15258 Alfilipenko (provisional designation ') is a carbonaceous background asteroid from the outer region of the asteroid belt, approximately 12 kilometers in diameter. It was discovered on 15 September 1990, by Russian–Ukraininan astronomer Lyudmila Zhuravleva at the Crimean Astrophysical Observatory, Nauchnyj, on the Crimean peninsula. The asteroid was named after Russian civil engineer Aleksandr Filipenko.

== Orbit and classification ==

Alfilipenko orbits the Sun in the outer main belt at a distance of 2.7–3.8 astronomical units (AU) once every 5 years and 10 months (2,132 days).
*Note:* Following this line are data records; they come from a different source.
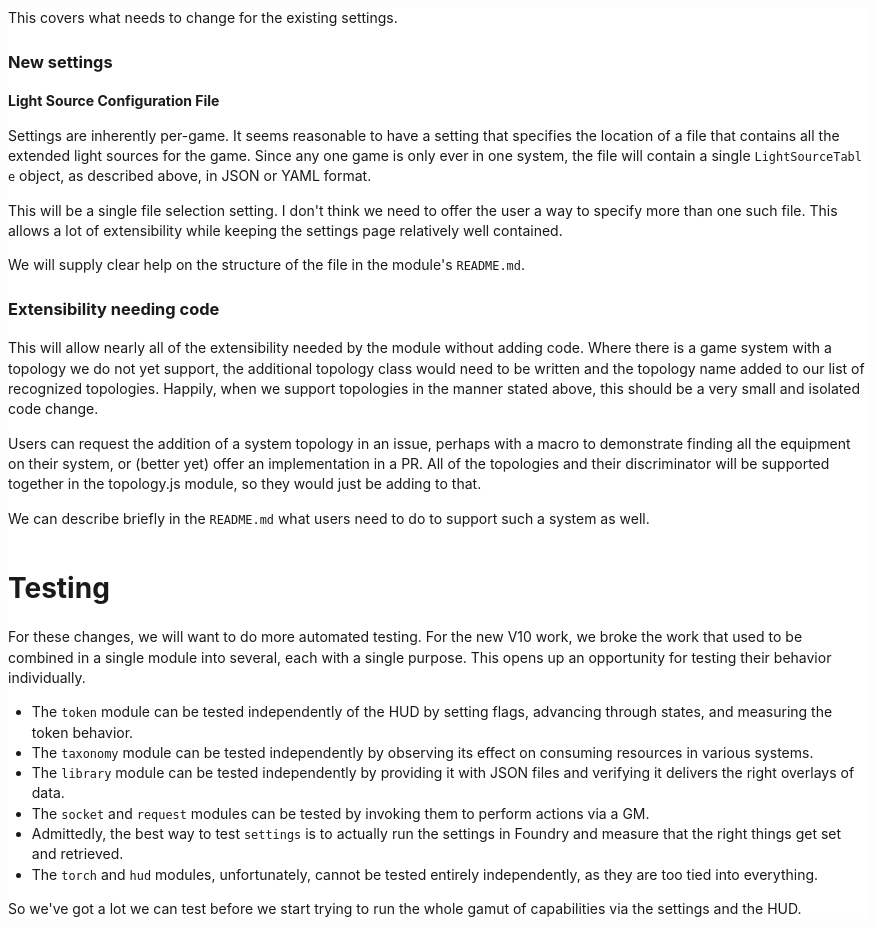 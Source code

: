 This covers what needs to change for the existing settings.

### New settings

**Light Source Configuration File**

Settings are inherently per-game. It seems reasonable to have a setting that specifies the location of a file that contains all the extended light sources for the game. Since any one game is only ever in one system, the file will contain a single `LightSourceTable` object, as described above, in JSON or YAML format. 

This will be a single file selection setting. I don't think we need to offer the user a way to specify more than one such file. This allows a lot of extensibility while keeping the settings page relatively well contained. 

We will supply clear help on the structure of the file in the module's `README.md`.

### Extensibility needing code

This will allow nearly all of the extensibility needed by the module without adding code. Where there is a game system with a topology we do not yet support, the additional topology class would need to be written and the topology name added to our list of recognized topologies. Happily, when we support topologies in the manner stated above, this should be a very small and isolated code change.

Users can request the addition of a system topology in an issue, perhaps with a macro to demonstrate finding all the equipment on their system, or (better yet) offer an implementation in a PR. All of the topologies and their discriminator will be supported together in the topology.js module, so they would just be adding to that.

We can describe briefly in the `README.md` what users need to do to support such a system as well.

# Testing

For these changes, we will want to do more automated testing. For the new V10 work, we broke the work that used to be combined in a single module into several, each with a single purpose. This opens up an opportunity for testing their behavior individually. 

* The `token` module can be tested independently of the HUD by setting flags, advancing through states, and measuring the token behavior. 
* The `taxonomy` module can be tested independently by observing its effect on consuming resources in various systems.
* The `library` module can be tested independently by providing it with JSON files and verifying it delivers the right overlays of data.
* The `socket` and `request` modules can be tested by invoking them to perform actions via a GM.
* Admittedly, the best way to test `settings` is to actually run the settings in Foundry and measure that the right things get set and retrieved.
* The `torch` and `hud` modules, unfortunately, cannot be tested entirely independently, as they are too tied into everything.

So we've got a lot we can test before we start trying to run the whole gamut of capabilities via the settings and the HUD.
Its orbit has an eccentricity of 0.17 and an inclination of 7° with respect to the ecliptic. No precoveries were taken. The asteroid's observation arc begins with its official discovery observation.

== Physical characteristics ==

=== Lightcurves ===

A rotational lightcurve of Alfilipenko was obtained from photometric observations made at the U.S. Palomar Transient Factory in October 2013. Lightcurve analysis gave a rotation period of 4.3655 hours with a brightness variation of 0.11 magnitude (U=2).
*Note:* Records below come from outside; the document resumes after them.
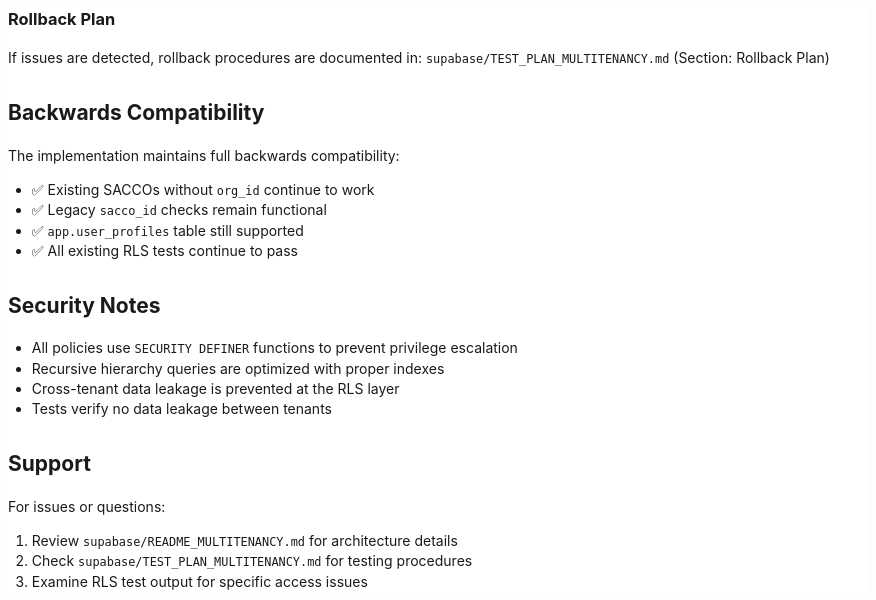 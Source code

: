 ### Rollback Plan

If issues are detected, rollback procedures are documented in:
`supabase/TEST_PLAN_MULTITENANCY.md` (Section: Rollback Plan)

## Backwards Compatibility

The implementation maintains full backwards compatibility:
- ✅ Existing SACCOs without `org_id` continue to work
- ✅ Legacy `sacco_id` checks remain functional
- ✅ `app.user_profiles` table still supported
- ✅ All existing RLS tests continue to pass

## Security Notes

- All policies use `SECURITY DEFINER` functions to prevent privilege escalation
- Recursive hierarchy queries are optimized with proper indexes
- Cross-tenant data leakage is prevented at the RLS layer
- Tests verify no data leakage between tenants

## Support

For issues or questions:
1. Review `supabase/README_MULTITENANCY.md` for architecture details
2. Check `supabase/TEST_PLAN_MULTITENANCY.md` for testing procedures
3. Examine RLS test output for specific access issues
=== Diameter and albedo ===

According to the survey carried out by the NEOWISE mission of NASA's space-based Wide-field Infrared Survey Explorer, Alfilipenko measures 12.1 kilometers in diameter and its surface has an albedo of 0.084, while the Collaborative Asteroid Lightcurve Link assumes a standard albedo for carbonaceous asteroids of 0.057 and calculates a diameter of 11.3 kilometers with an absolute magnitude of 13.46.

== Naming ==

This minor planet was named in honour of Russian civil engineer Aleksandr Vasil'evich Filipenko (born 1950) from Khanty-Mansiysk, Siberia. He is the chairman of a charitable foundation for the memory of Alexander Danilovich Menshikov (1673–1729), after whom the minor planet 3889 Menshikov is named. The official naming citation was published by the Minor Planet Center on 13 July 2004 (M.P.C. 52323).